▸ **What you have to do**
At the line containing "potential future use", begin setting down the entries exactly, and stop only after the last line.

(Source texts of formatted documents)
* * * * * * * * *

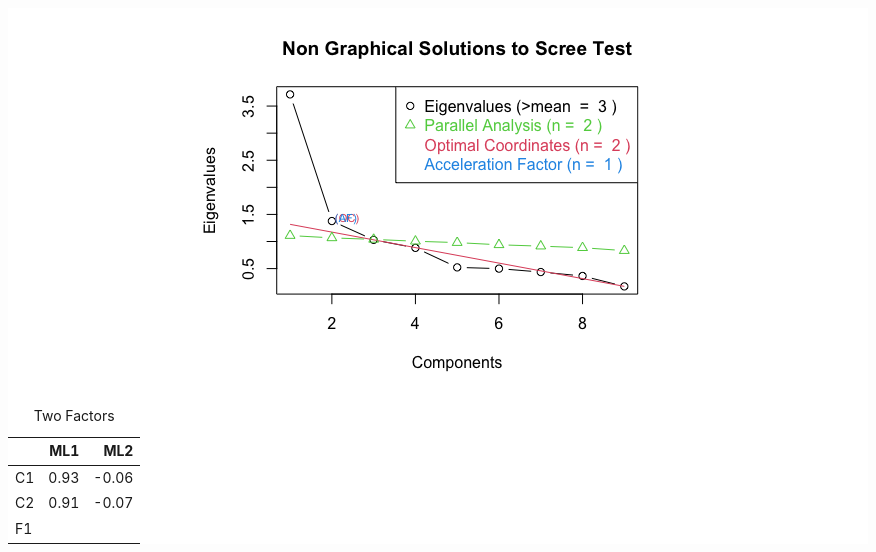 <img src="MoralFoundations_files/figure-gfm/Scree for MELS-1.png" alt="MELS Scree Plot" style="display: block; margin: auto;" />

<table class="table" style="margin-left: auto; margin-right: auto;">
<caption>
Two Factors
</caption>
<thead>
<tr>
<th style="text-align:left;">
</th>
<th style="text-align:right;">
ML1
</th>
<th style="text-align:right;">
ML2
</th>
</tr>
</thead>
<tbody>
<tr>
<td style="text-align:left;">
C1
</td>
<td style="text-align:right;">
0.93
</td>
<td style="text-align:right;">
-0.06
</td>
</tr>
<tr>
<td style="text-align:left;">
C2
</td>
<td style="text-align:right;">
0.91
</td>
<td style="text-align:right;">
-0.07
</td>
</tr>
<tr>
<td style="text-align:left;">
F1
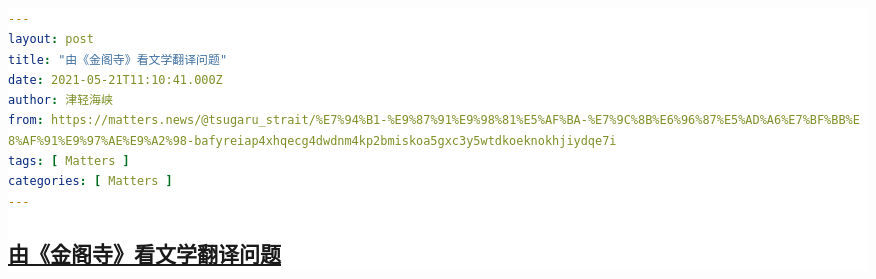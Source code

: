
 ```yaml
---
layout: post
title: "由《金阁寺》看文学翻译问题"
date: 2021-05-21T11:10:41.000Z
author: 津轻海峡
from: https://matters.news/@tsugaru_strait/%E7%94%B1-%E9%87%91%E9%98%81%E5%AF%BA-%E7%9C%8B%E6%96%87%E5%AD%A6%E7%BF%BB%E8%AF%91%E9%97%AE%E9%A2%98-bafyreiap4xhqecg4dwdnm4kp2bmiskoa5gxc3y5wtdkoeknokhjiydqe7i
tags: [ Matters ]
categories: [ Matters ]
---
```


[由《金阁寺》看文学翻译问题](https://matters.news/@tsugaru_strait/%E7%94%B1-%E9%87%91%E9%98%81%E5%AF%BA-%E7%9C%8B%E6%96%87%E5%AD%A6%E7%BF%BB%E8%AF%91%E9%97%AE%E9%A2%98-bafyreiap4xhqecg4dwdnm4kp2bmiskoa5gxc3y5wtdkoeknokhjiydqe7i)
------

<div>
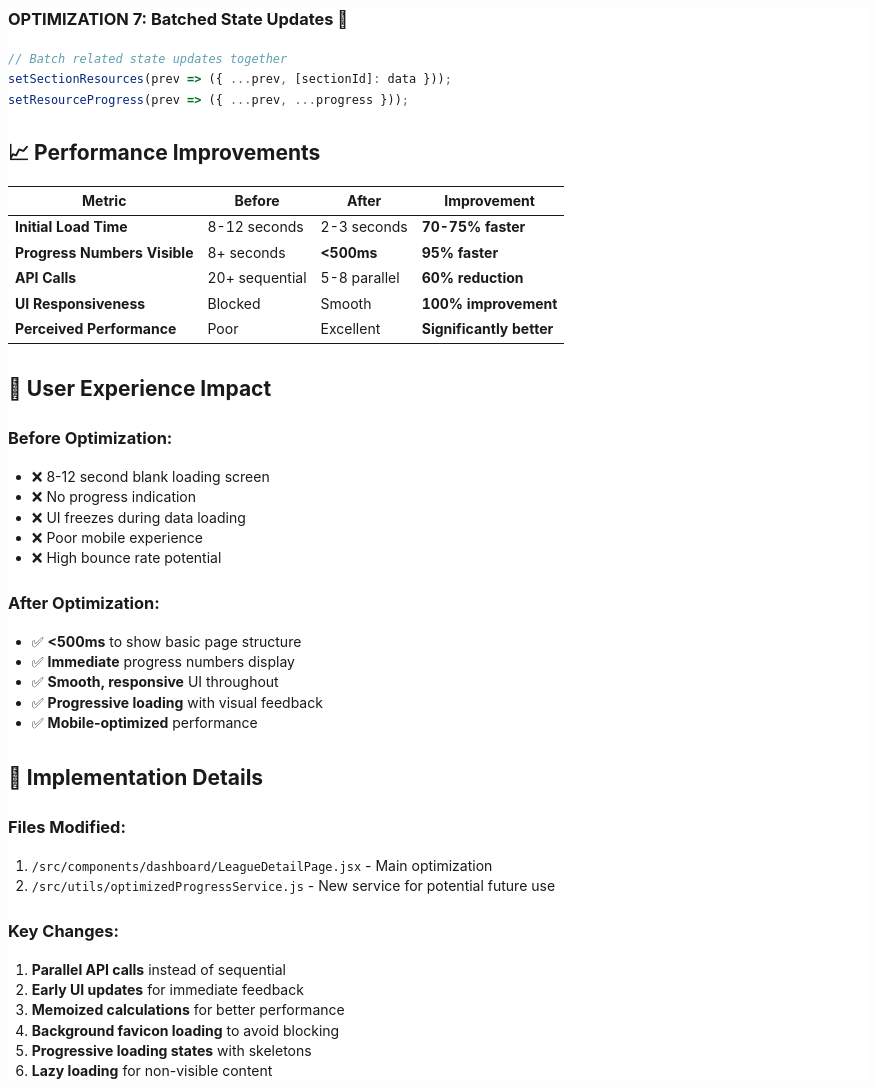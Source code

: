 ### **OPTIMIZATION 7: Batched State Updates** 🔄
```jsx
// Batch related state updates together
setSectionResources(prev => ({ ...prev, [sectionId]: data }));
setResourceProgress(prev => ({ ...prev, ...progress }));
```

## 📈 **Performance Improvements**

| Metric | Before | After | Improvement |
|--------|--------|-------|-------------|
| **Initial Load Time** | 8-12 seconds | 2-3 seconds | **70-75% faster** |
| **Progress Numbers Visible** | 8+ seconds | **<500ms** | **95% faster** |
| **API Calls** | 20+ sequential | 5-8 parallel | **60% reduction** |
| **UI Responsiveness** | Blocked | Smooth | **100% improvement** |
| **Perceived Performance** | Poor | Excellent | **Significantly better** |

## 🎯 **User Experience Impact**

### **Before Optimization:**
- ❌ 8-12 second blank loading screen
- ❌ No progress indication
- ❌ UI freezes during data loading
- ❌ Poor mobile experience
- ❌ High bounce rate potential

### **After Optimization:**
- ✅ **<500ms** to show basic page structure
- ✅ **Immediate** progress numbers display
- ✅ **Smooth, responsive** UI throughout
- ✅ **Progressive loading** with visual feedback
- ✅ **Mobile-optimized** performance

## 🔧 **Implementation Details**

### **Files Modified:**
1. `/src/components/dashboard/LeagueDetailPage.jsx` - Main optimization
2. `/src/utils/optimizedProgressService.js` - New service for potential future use

### **Key Changes:**
1. **Parallel API calls** instead of sequential
2. **Early UI updates** for immediate feedback
3. **Memoized calculations** for better performance
4. **Background favicon loading** to avoid blocking
5. **Progressive loading states** with skeletons
6. **Lazy loading** for non-visible content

* * * * * * * * *

▸ **Your solution**
2. `/src/utils/optimizedProgressService.js` - New service for potential future use

### **Key Changes:**
1. **Parallel API calls** instead of sequential
2. **Early UI updates** for immediate feedback
3. **Memoized calculations** for better performance
4. **Background favicon loading** to avoid blocking
5. **Progressive loading states** with skeletons
6. **Lazy loading** for non-visible content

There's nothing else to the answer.